Recently, I have been working on a project as part of my job, and I found myself wasting a lot of time trying to debug my code and find out why certain things are not working as expected. As an engineer, I know that being able to debug and troubleshoot your code correctly is an essential skill, and I wanted to find a better way to do it.
After doing some research and trying out a few things for myself, I am now ready to share what I've learned about Python logging.
In this blog post, I will explain the basics of creating informative logs in Python. I will explain what logs are, why they are essential, and how to create valuable Logs. I will also provide some examples of how to use the built-in python logging and JSON formatter.
What is a Log, and How is it Used in Computer Programs?
A log is a record of events or activities in a computer program. It can be used to track errors, performance information, and other important information.
For example, when you run a program, the log can record any errors that occur and the actions that were taken when the error happened. This information can help you understand why something is not working correctly.
Why are Logs Essential in Applications?
Logs are essential because they allow you to identify and troubleshoot problems quickly. The log records also provide a historical record of what happened when errors occurred. This makes it much easier to find the source of the problem and fix it.
With log records, it would be easier to debug your code. Logs are also essential for alerting you to potential problems before they become a significant issue.
The Logging levels
The logging level is the severity of a log event. There are five different logging levels in Python:
- DEBUG—This level is used for logging detailed information about the program execution. This is useful for debugging.
- INFO — This level is used for logging general information about the program execution. This is useful for notifying successful operations.
- WARNING — This level is used for logging a potential issue.
- ERROR — This level is used for logging errors. This is useful for tracking and troubleshooting errors.
- CRITICAL—This level is used for logging critical errors.

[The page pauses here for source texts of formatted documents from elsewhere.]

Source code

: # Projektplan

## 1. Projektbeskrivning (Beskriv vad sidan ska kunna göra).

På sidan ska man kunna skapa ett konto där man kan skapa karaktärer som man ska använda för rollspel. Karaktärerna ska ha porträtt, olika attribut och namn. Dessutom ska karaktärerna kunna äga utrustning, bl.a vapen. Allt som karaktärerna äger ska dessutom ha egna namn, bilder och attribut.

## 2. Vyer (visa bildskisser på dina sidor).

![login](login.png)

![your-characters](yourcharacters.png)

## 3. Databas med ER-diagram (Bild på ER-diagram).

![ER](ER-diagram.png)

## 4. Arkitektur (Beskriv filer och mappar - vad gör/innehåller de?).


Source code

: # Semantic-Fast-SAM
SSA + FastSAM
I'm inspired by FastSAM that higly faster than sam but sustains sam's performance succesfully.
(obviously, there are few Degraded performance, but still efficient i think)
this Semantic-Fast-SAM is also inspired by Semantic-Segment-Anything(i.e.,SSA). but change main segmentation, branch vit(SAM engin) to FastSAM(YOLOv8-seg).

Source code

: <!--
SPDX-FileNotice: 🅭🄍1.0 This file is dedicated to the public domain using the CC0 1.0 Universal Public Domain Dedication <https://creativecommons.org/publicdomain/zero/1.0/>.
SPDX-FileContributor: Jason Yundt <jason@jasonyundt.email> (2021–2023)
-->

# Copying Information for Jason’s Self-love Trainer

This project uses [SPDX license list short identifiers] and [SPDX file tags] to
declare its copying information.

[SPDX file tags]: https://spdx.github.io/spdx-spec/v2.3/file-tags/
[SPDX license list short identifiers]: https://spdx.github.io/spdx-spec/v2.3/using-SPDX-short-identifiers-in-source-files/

This is useful for alerting of serious issues.
It's essential to use the correct logging level when creating logs. This will ensure that you can quickly identify and troubleshoot any issue.
Python Logging module
The Python logging module is a standard library that allows you to create logs easily. It provides various features, such as formatting logs, setting logging levels, and creating handlers.
Once you have imported the logging module, you can create log records by calling the getLogger method. This method will return a Logger object which can be used to create log records.
import logging
logger = logging.getLogger(__name__)
The getLogger method argument can be used to specify the name of the logger. This is useful for creating logs for specific parts of the program.
In Python, the variable __name__ is a special variable that is automatically set by the Python interpreter when a module is imported or executed as a standalone script. The __name__ of a module is set to the string "main" when the module is executed as a standalone script and to the module's name otherwise.
Using the __name__ variable in a logger allows you to quickly identify the source of log messages, mainly when your application is composed of multiple modules.
In an application, we can make a distinction between different types of loggers:
- Root logger — The top-level logger in the logger hierarchy is automatically created and has no name or level set by default.
Any messages that are not handled by more specific loggers are passed to the root logger. - Application Logger — A logger that is specific to a particular application or module. These loggers are typically used for logging events that are related to the application’s functionality.
- Package Logger — A logger that a library uses to log events related to its functionality.
- Third-party logger — A logger that is used by a third-party library or module.
The logger object provides several methods, such as debug(), info(), warning(), error(), and critical(), that correspond to the different severity levels. To emit a log message, you call the appropriate method and pass the message as an argument. For example:
import logging
logger = logging.getLogger(__name__)
def log_level_example():
logger.debug("Debugging message")
logger.info("Informational message")
logger.warning("Warning message")
logger.error("Error message")
logger.critical("Critical message")
Creating An Informative Log
The log message is the main part of a log record, and it should include a description of the action that was taken and the result of the action. It is essential to ensure the log message is informative and easy to understand.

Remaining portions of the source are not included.